# Hoa



## dodgegmc1213 (Aug 21, 2011)

I want to know what other people would bid this place at. we got our number just trying to compare. once I see what everyone is at ill say what they actually been paying.

this is a 48 home HOA which includes all driveways, sidewalks, parking areas and of course roads. quite a bit of shovel work around the sidewalks going to the driveways and around the garages. 1 skid steer with a plow or pusher and an operator. skid steer can clear 90% of the driveway. 4 sidewalk guys, 2 blowers and a few shovels. bulk salt on driveways, parking and road, calcium chloride on the walks. 4 mail boxes and 5 fire hydrants. truck will come by from time to time to check on things and help if needed otherwise just salt or fuel the skid.

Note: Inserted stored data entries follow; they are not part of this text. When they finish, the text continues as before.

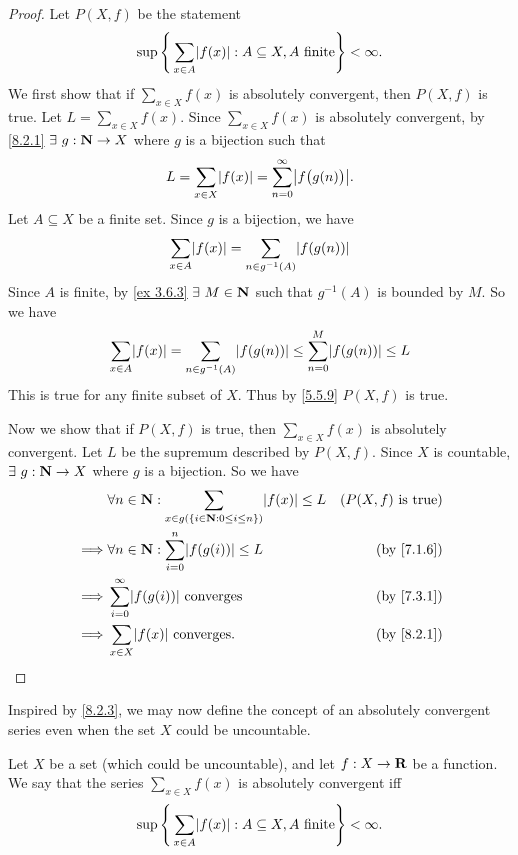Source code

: \begin{proof}
  Let \(P(X, f)\) be the statement
  \[
    \sup\Bigg\{\sum_{x \in A} \abs{f(x)} : A \subseteq X, A \text{ finite}\Bigg\} < \infty.
  \]
  We first show that if \(\sum_{x \in X} f(x)\) is absolutely convergent, then \(P(X, f)\) is true.
  Let \(L = \sum_{x \in X} f(x)\).
  Since \(\sum_{x \in X} f(x)\) is absolutely convergent, by \cref{8.2.1} \(\exists\ g : \mathbf{N} \to X\) where \(g\) is a bijection such that
  \[
    L = \sum_{x \in X} \abs{f(x)} = \sum_{n = 0}^\infty \abs{f\big(g(n)\big)}.
  \]
  Let \(A \subseteq X\) be a finite set.
  Since \(g\) is a bijection, we have
  \[
    \sum_{x \in A} \abs{f(x)} = \sum_{n \in g^{-1}(A)} \abs{f(g(n))}
  \]
  Since \(A\) is finite, by \cref{ex 3.6.3} \(\exists\ M \in \mathbf{N}\) such that \(g^{-1}(A)\) is bounded by \(M\).
  So we have
  \[
    \sum_{x \in A} \abs{f(x)} = \sum_{n \in g^{-1}(A)} \abs{f(g(n))} \leq \sum_{n = 0}^M \abs{f(g(n))} \leq L
  \]
  This is true for any finite subset of \(X\).
  Thus by \cref{5.5.9} \(P(X, f)\) is true.

  Now we show that if \(P(X, f)\) is true, then \(\sum_{x \in X} f(x)\) is absolutely convergent.
  Let \(L\) be the supremum described by \(P(X, f)\).
  Since \(X\) is countable, \(\exists\ g : \mathbf{N} \to X\) where \(g\) is a bijection.
  So we have
  \begin{align*}
             & \forall n \in \N : \sum_{x \in g(\{i \in \N : 0 \leq i \leq n\})} \abs{f(x)} \leq L & (P(X, f) \text{ is true}) \\
    \implies & \forall n \in \N : \sum_{i = 0}^n \abs{f(g(i))} \leq L                              & \text{(by \cref{7.1.6})}  \\
    \implies & \sum_{i = 0}^\infty \abs{f(g(i))} \text{ converges}                                 & \text{(by \cref{7.3.1})}  \\
    \implies & \sum_{x \in X} \abs{f(x)} \text{ converges}.                                        & \text{(by \cref{8.2.1})}
  \end{align*}
\end{proof}

\begin{note}
  Inspired by \cref{8.2.3}, we may now define the concept of an absolutely convergent series even when the set \(X\) could be uncountable.
\end{note}

\begin{definition}\label{8.2.4}
  Let \(X\) be a set (which could be uncountable), and let \(f : X \to \mathbf{R}\) be a function.
  We say that the series \(\sum_{x \in X} f(x)\) is absolutely convergent iff
  \[
    \sup\Bigg\{\sum_{x \in A} \abs{f(x)} : A \subseteq X, A \text{ finite}\Bigg\} < \infty.
  \]
\end{definition}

110,306 sq ft, all pavement (driveways, parking and road)
18,802 sq ft in side walks

this picture was taken in 2013, all the buildings on the right are completely done driveways and all. unfortunately google earth wont let me go to street view or else I would show all the shovel work needing to be done.

also this area averages around 38" and I believe an average of 15 events.
thanks


----------



## dodgegmc1213 (Aug 21, 2011)

for got to add needs to include a price for sweeping come spring time


----------



## B-2 Lawncare (Feb 11, 2012)

5000 a month.


----------



## ponyboy (Dec 19, 2006)

how many hours u think and how much material are u basing it upon 
Do you have to go back next day for driveway not cleared due to cars


----------



## FISHERBOY (Aug 13, 2007)

do they want seasonal , per push, or per inch, whats the trigger to start plowing, maybe you can sign them to a multi year deal, sell some seal coating to (say pennies now or thousands later) You really gotta crunch the numbers with this one. But over all seems like a nice job to have


----------



## dodgegmc1213 (Aug 21, 2011)

ponyboy;2017896 said:


> how many hours u think and how much material are u basing it upon
> Do you have to go back next day for driveway not cleared due to cars


hours to complete the job, no clue. if I had to guess with 2-4 inches maybe 2-3 hours. clearing the road will take no time, clearing majority of the driveway with the machine maybe 30mins to an hour. most time consuming part is the shoveling, maybe 10-15mins per building, maybe 30-45mins on the big stretch of sidewalks with blowers, longer with just shovels.
we base guys on 100 hours a season.
just straight salt for everything including sidewalks I figured 2 yards per storm no pretreat. so around 30-40 tons in the season give or take. I never figured out the calcium chloride.
im pretty sure you would have to go back to clean up where cars were parked (driveways or parking). even tho a site we did last year with all the driveways we just had the shovel guys shovel around the cars, this way we only needed to clean up the parking areas


----------



## dodgegmc1213 (Aug 21, 2011)

FISHERBOY;2017899 said:


> do they want seasonal , per push, or per inch, whats the trigger to start plowing, maybe you can sign them to a multi year deal, sell some seal coating to (say pennies now or thousands later) You really gotta crunch the numbers with this one. But over all seems like a nice job to have


seasonal, they never said a trigger but we mainly start plowing at 2 inches and work throughout the storm...as far as sealing goes that wont be for a while, their still building and the top coat of blacktop isn't there.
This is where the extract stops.